Mel “oh… yeah I guess that makes sense”

Fatigue, much like pain, is complex, multifactorial and very individual.  For me, it was probably the most debilitating aspect of my illness, and I couldn’t even describe it.

Broadly, fatigue may be physical – you just ran a marathon; or mental – you’ve been doing math problems all day or had an emotional upheaval. Or it may be a combination of both.

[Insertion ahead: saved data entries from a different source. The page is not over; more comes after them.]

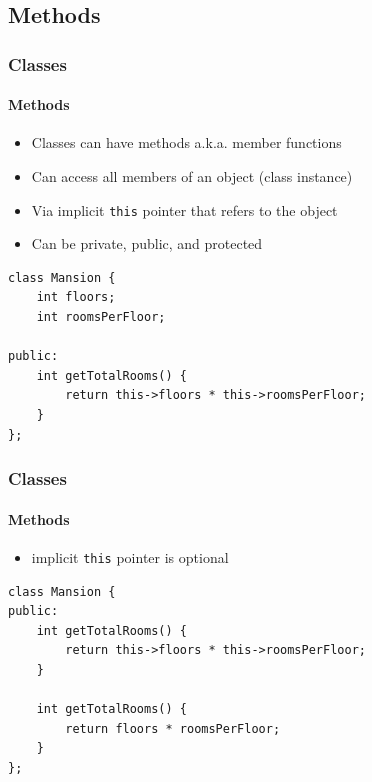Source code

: \documentclass[table]{beamer}
\newcommand{\declarelesson}{\textbf{\color{themegreen}{Lesson:}} }
\begin{document}

\subsection{Methods}
\frame{\subsectionpage}

\begin{frame}[fragile]
    \frametitle{\declarelesson Classes }
    \framesubtitle{Methods}
    \begin{itemize}
        \item Classes can have methods a.k.a. member functions
        \item Can access all members of an object (class instance)
        \item Via implicit \texttt{this} pointer that refers to the object
        \item Can be private, public, and protected 
    \end{itemize}
    \begin{lstlisting}[title=Writing a method]
class Mansion {
    int floors;
    int roomsPerFloor;

public:
    int getTotalRooms() {
        return this->floors * this->roomsPerFloor;
    }
};
    \end{lstlisting}
\end{frame}

\begin{frame}[fragile]
    \frametitle{\declarelesson Classes }
    \framesubtitle{Methods}
    \begin{itemize}
        \item implicit \texttt{this} pointer is optional
    \end{itemize}
    \begin{lstlisting}[title=Equivalent]
class Mansion {
public:
    int getTotalRooms() {
        return this->floors * this->roomsPerFloor;
    }

    int getTotalRooms() {
        return floors * roomsPerFloor;
    }
};
    \end{lstlisting}
\end{frame}
\end{document}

Factors that contribute to fatigue:

  • Chronic inflammation/chronic immune activation
    • There has been interesting research in the last few years on the cellular effects of chronic inflammatory processes. Probably future treatment targets (but who knows when?).
  • Pain
  • Lack of sleep
    • I have noted a couple of vicious cycles in chronic illness and this is one of them. You’re exhausted, but can’t sleep, then everything bugs you more so it keeps you awake. And the cycle continues.
  • Anxiety
  • Medications

Specifically, in neurological conditions:

  • Having to concentrate constantly on actions that used to be automatic (i.e. where you put your feet, are you actually sitting on the chair or did you miss?)
  • Constant processing of abnormal sensory information
    • I hadn’t thought of this until my OT said it – this may be a contributing factor to sensory overload (if you phone me when I’m in a shopping centre, I just can’t – there’s too much happening).
  • Autonomic dysfunction

Managing fatigue

  • If possible – treat the underlying illness
  • Pain management
  • Optimising sleep (this is a whole post on its own)
  • Medications timing, e.g. taking medications that cause drowsiness at night, or if you get a “hangover” from medication, moving it a couple of hours before bed time
  • Exercise
    • A cruel irony of chronic illness – exercise has been shown to help with fatigue in many chronic conditions. Not helpful when your limbs feel like lead.
    • I put this in the “be gentle, and just do what you can” basket. There will be days you feel up to going for a walk.  There will be other days where the mental effort to overcome the “limbs are lead” messaging is too much.
    • There will also be a trial and error process to find which exercise suits you now – I used to do a lot of high intensity PT, but it’s not for me anymore.
    • Tai chi, yoga and hydrotherapy have been trialled in multiple sclerosis (MS) and traumatic brain injuries.
  • Decompression breaks
    • Something my OT taught me, to deal with the sensory overload aspect.  It involves, every couple of hours, sitting in a quiet, dark room for 10 minutes.
  • Prioritising
    • At the end of the day, you’re probably going to have to prioritise activities.
    • The first time someone called me a workaholic, I was so shocked. I was shocked when someone called me a perfectionist too.  They were probably right though.  Having to admit that I was sick and tired, and having to make choices around work/life/health balance was a very difficult lesson.
    • I rearranged my work schedule, learnt to say no, and admittedly cancelled on many social events.
    • In the literature, they call this “energy conservation treatment”
  • Caffeine – not point denying it, I try to keep it in moderation.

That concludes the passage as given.